■ Task directions
All lines holding the string "newcommand" should be copied from the data below.

■ Data to examine
--- --- ---

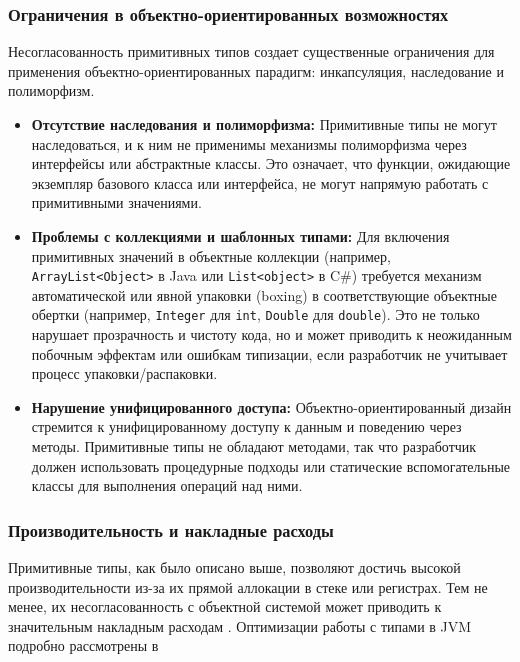 \subsubsection*{Ограничения в объектно-ориентированных возможностях}
Несогласованность примитивных типов создает существенные ограничения для применения объектно-ориентированных парадигм: инкапсуляция, наследование и полиморфизм.

\begin{itemize}
    \item \textbf{Отсутствие наследования и полиморфизма:} Примитивные типы не могут наследоваться, и к ним не применимы механизмы полиморфизма через интерфейсы или абстрактные классы. Это означает, что функции, ожидающие экземпляр базового класса или интерфейса, не могут напрямую работать с примитивными значениями.

    \item \textbf{Проблемы с коллекциями и шаблонных типами:} Для включения примитивных значений в объектные коллекции (например, \texttt{ArrayList<Object>} в Java или \texttt{List<object>} в C\#) требуется механизм автоматической или явной упаковки (boxing) в соответствующие объектные обертки (например, \texttt{Integer} для \texttt{int}, \texttt{Double} для \texttt{double}). Это не только нарушает прозрачность и чистоту кода, но и может приводить к неожиданным побочным эффектам или ошибкам типизации, если разработчик не учитывает процесс упаковки/распаковки.

    \item \textbf{Нарушение унифицированного доступа:} Объектно-ориентированный дизайн стремится к унифицированному доступу к данным и поведению через методы. Примитивные типы не обладают методами, так что разработчик должен использовать процедурные подходы или статические вспомогательные классы для выполнения операций над ними.
\end{itemize}

\subsubsection*{Производительность и накладные расходы}
\label{sec:performance}

Примитивные типы, как было описано выше, позволяют достичь высокой производительности из-за их прямой аллокации в стеке или регистрах. Тем не менее, их несогласованность с объектной системой может приводить к значительным накладным расходам \cite{chen2019}. Оптимизации работы с типами в JVM подробно рассмотрены в \cite{goetz2006}

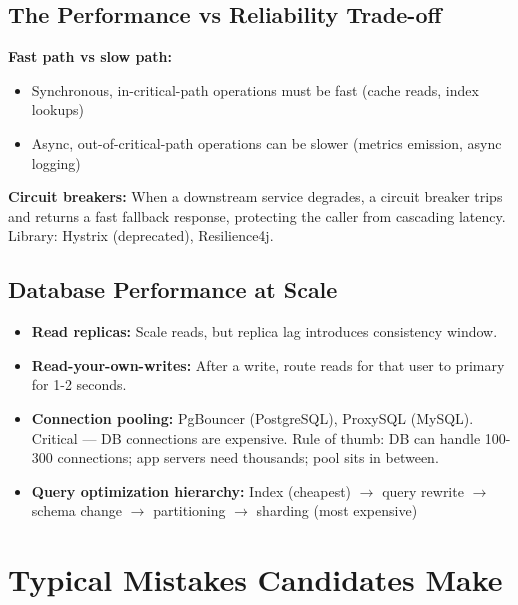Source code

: \documentclass[11pt]{article}
\providecommand{\tightlist}{\setlength{\itemsep}{1pt}\setlength{\parskip}{0pt}}
\begin{document}
\subsection{The Performance vs Reliability Trade-off}\label{the-performance-vs-reliability-trade-off}

\textbf{Fast path vs slow path:}

\begin{itemize}
\tightlist
\item
  Synchronous, in-critical-path operations must be fast (cache reads, index lookups)
\item
  Async, out-of-critical-path operations can be slower (metrics emission, async logging)
\end{itemize}

\textbf{Circuit breakers:} When a downstream service degrades, a circuit breaker trips and returns a fast fallback response, protecting the caller from cascading latency. Library: Hystrix (deprecated), Resilience4j.

\subsection{Database Performance at Scale}\label{database-performance-at-scale}

\begin{itemize}
\tightlist
\item
  \textbf{Read replicas:} Scale reads, but replica lag introduces consistency window.
\item
  \textbf{Read-your-own-writes:} After a write, route reads for that user to primary for 1-2 seconds.
\item
  \textbf{Connection pooling:} PgBouncer (PostgreSQL), ProxySQL (MySQL). Critical --- DB connections are expensive. Rule of thumb: DB can handle 100-300 connections; app servers need thousands; pool sits in between.
\item
  \textbf{Query optimization hierarchy:} Index (cheapest) \(\rightarrow\) query rewrite \(\rightarrow\) schema change \(\rightarrow\) partitioning \(\rightarrow\) sharding (most expensive)
\end{itemize}

\section{Typical Mistakes Candidates Make}\label{typical-mistakes-candidates-make}
\end{document}
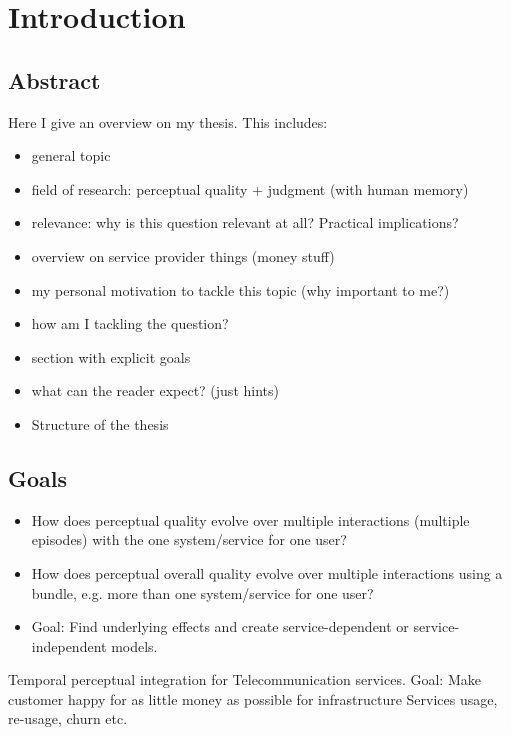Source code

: \chapter{Introduction}
\section*{Abstract}
Here I give an overview on my thesis.
This includes:
\begin{itemize}
\item general topic
\item field of research: perceptual quality + judgment (with human memory)
\item relevance: why is this question relevant at all? Practical implications?
\item overview on service provider things (money stuff)
\item my personal motivation to tackle this topic (why important to me?)
\item how am I tackling the question?
\item section with explicit goals
\item what can the reader expect? (just hints)
\item Structure of the thesis
\end{itemize}

\section{Goals}
\begin{itemize}
\item How does perceptual quality evolve over multiple interactions (multiple episodes) with the one system/service for one user?
\item How does perceptual overall quality evolve over multiple interactions using a bundle, e.g. more than one system/service for one user?
\item Goal: Find underlying effects and create service-dependent or service-independent models.
\end{itemize}

Temporal perceptual integration for Telecommunication services.
		Goal: Make customer happy for as little money as possible for infrastructure
		Services usage, re-usage, churn etc.

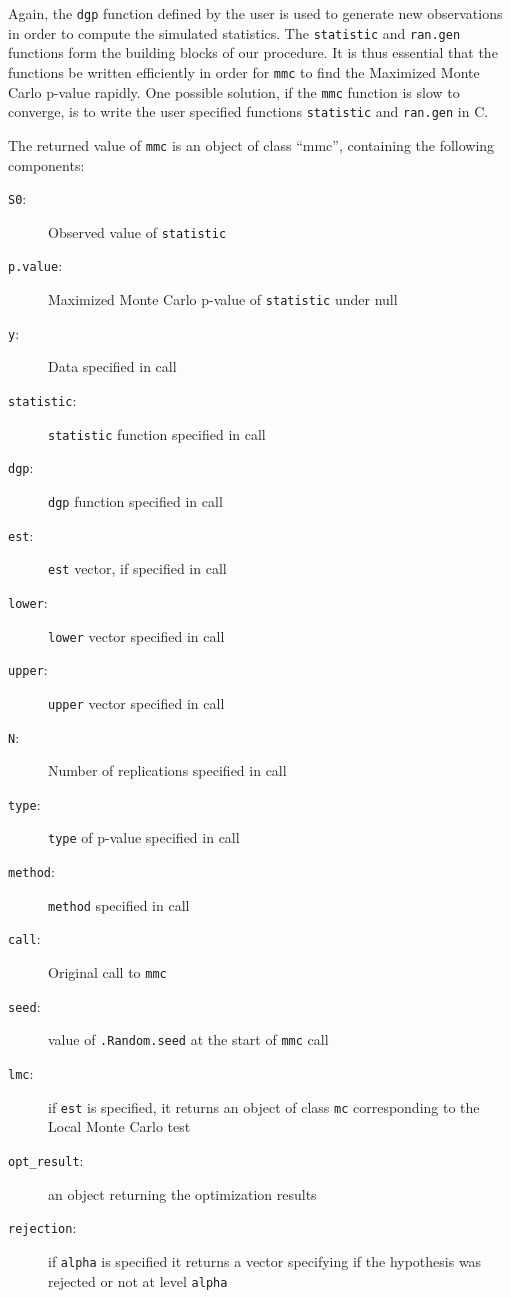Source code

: \documentclass[11pt]{article}\usepackage[]{graphicx}\usepackage[]{color}
\let\proglang=\textsf
\let\code=\texttt
\begin{document}
	Again, the \code{dgp} function defined by the user is used to generate new observations in order to compute the simulated statistics. The \code{statistic} and \code{ran.gen} functions form the building blocks of our procedure. It is thus essential that the functions be written efficiently in order for \code{mmc} to find the Maximized Monte Carlo p-value rapidly. One possible solution, if the \code{mmc} function is slow to converge, is to write the user specified functions \code{statistic} and \code{ran.gen} in \proglang{C}.

	The returned value of \code{mmc} is an object of class ``mmc'', containing the following components:
	\begin{description}
		\item[\code{S0}:] Observed value of \code{statistic}
		\item[\code{p.value}:] Maximized Monte Carlo p-value of \code{statistic} under null
		\item[\code{y}:] Data specified in call
		\item[\code{statistic}:] \code{statistic} function specified in call
		\item[\code{dgp}:] \code{dgp} function specified in call
		\item[\code{est}:] \code{est} vector, if specified in call
		\item[\code{lower}:] \code{lower} vector specified in call
		\item[\code{upper}:] \code{upper} vector specified in call
		\item[\code{N}:] Number of replications specified in call
		\item[\code{type}:] \code{type} of p-value specified in call
		\item[\code{method}:] \code{method} specified in call
		\item[\code{call}:] Original call to \code{mmc}
		\item[\code{seed}:] value of \code{.Random.seed} at the start of \code{mmc} call
		\item[\code{lmc}:] if \code{est} is specified, it returns an object of class \code{mc}
		corresponding to the Local Monte Carlo test
		\item[\code{opt\_result}:] an object returning the optimization results
		\item[\code{rejection}:] if \code{alpha} is specified it returns a vector specifying if the
		hypothesis was rejected or not at level \code{alpha}
	\end{description}
\end{document}
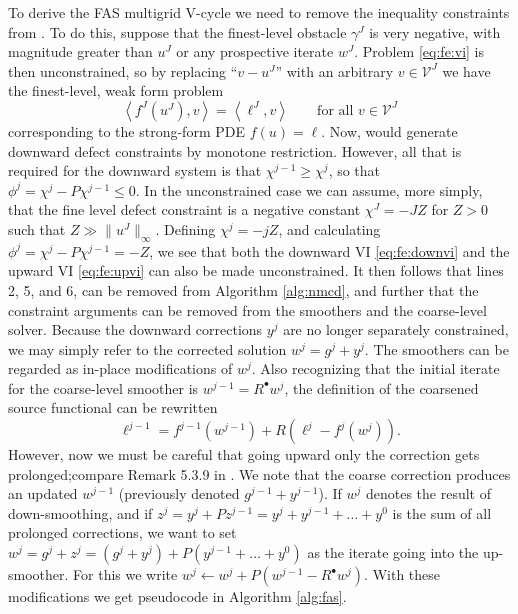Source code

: \documentclass[letterpaper,final,12pt,reqno]{amsart}
\theoremstyle{cstyle}
\theoremstyle{cstyle*}
\theoremstyle{dstyle}
\numberwithin{equation}{section}
\numberwithin{figure}{section}
\numberwithin{table}{section}
\numberwithin{theorem}{section}
\newcommand{\ip}[2]{\left<#1,#2\right>}
\newcommand{\iR}{R^{\bullet}}
\begin{document}
To derive the FAS multigrid V-cycle we need to remove the inequality constraints from .  To do this, suppose that the finest-level obstacle $\gamma^J$ is very negative, with magnitude greater than $u^J$ or any prospective iterate $w^J$.  Problem \eqref{eq:fe:vi} is then unconstrained, so by replacing ``$v-u^J$'' with an arbitrary $v \in \mathcal{V}^J$ we have the finest-level, weak form problem
\begin{equation}
\ip{f^J(u^J)}{v} = \ip{\ell^J}{v} \qquad \text{for all } v\in \mathcal{V}^J \label{eq:app:fas:pde}
\end{equation}
corresponding to the strong-form PDE $f(u)=\ell$.  Now,  would generate downward defect constraints by monotone restriction.  However, all that is required for the downward system is that $\chi^{j-1} \ge \chi^j$, so that $\phi^j = \chi^j - P \chi^{j-1} \le 0$.  In the unconstrained case we can assume, more simply, that the fine level defect constraint is a negative constant $\chi^J = -JZ$ for $Z>0$ such that $Z \gg \|u^J\|_\infty$.  Defining $\chi^j = - jZ$, and calculating $\phi^j = \chi^j - P \chi^{j-1} = - Z$, we see that both the downward VI \eqref{eq:fe:downvi} and the upward VI \eqref{eq:fe:upvi} can also be made unconstrained.  It then follows that lines 2, 5, and 6, can be removed from Algorithm \ref{alg:nmcd}, and further that the constraint arguments can be removed from the smoothers and the coarse-level solver.  Because the downward corrections $y^j$ are no longer separately constrained, we may simply refer to the corrected solution $w^j=g^j+y^j$.  The smoothers can be regarded as in-place modifications of $w^j$.  Also recognizing that the initial iterate for the coarse-level smoother is $w^{j-1}=\iR w^j$, the definition of the coarsened source functional can be rewritten
\begin{equation}
\ell^{j-1} = f^{j-1}\left(w^{j-1}\right) + R\left(\ell^j-f^j(w^j)\right). \label{eq:app:fas:levelsource}
\end{equation}
However, now we must be careful that going upward only the correction gets prolonged;compare Remark 5.3.9 in \cite{Trottenbergetal2001}.  We note that the coarse correction produces an updated $w^{j-1}$ (previously denoted $g^{j-1}+y^{j-1}$).  If $w^j$ denotes the result of down-smoothing, and if $z^j = y^j + P z^{j-1} = y^j + y^{j-1} + \dots + y^0$ is the sum of all prolonged corrections, we want to set $w^j = g^j + z^j = (g^j+y^j) + P(y^{j-1} + \dots + y^0)$ as the iterate going into the up-smoother.  For this we write $w^j \gets w^j + P(w^{j-1} - \iR w^j)$.  With these modifications we get pseudocode in Algorithm \ref{alg:fas}.
\end{document}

--- --- ---

■ Solution to the problem
\newcommand{\ip}[2]{\left<#1,#2\right>}
\newcommand{\iR}{R^{\bullet}}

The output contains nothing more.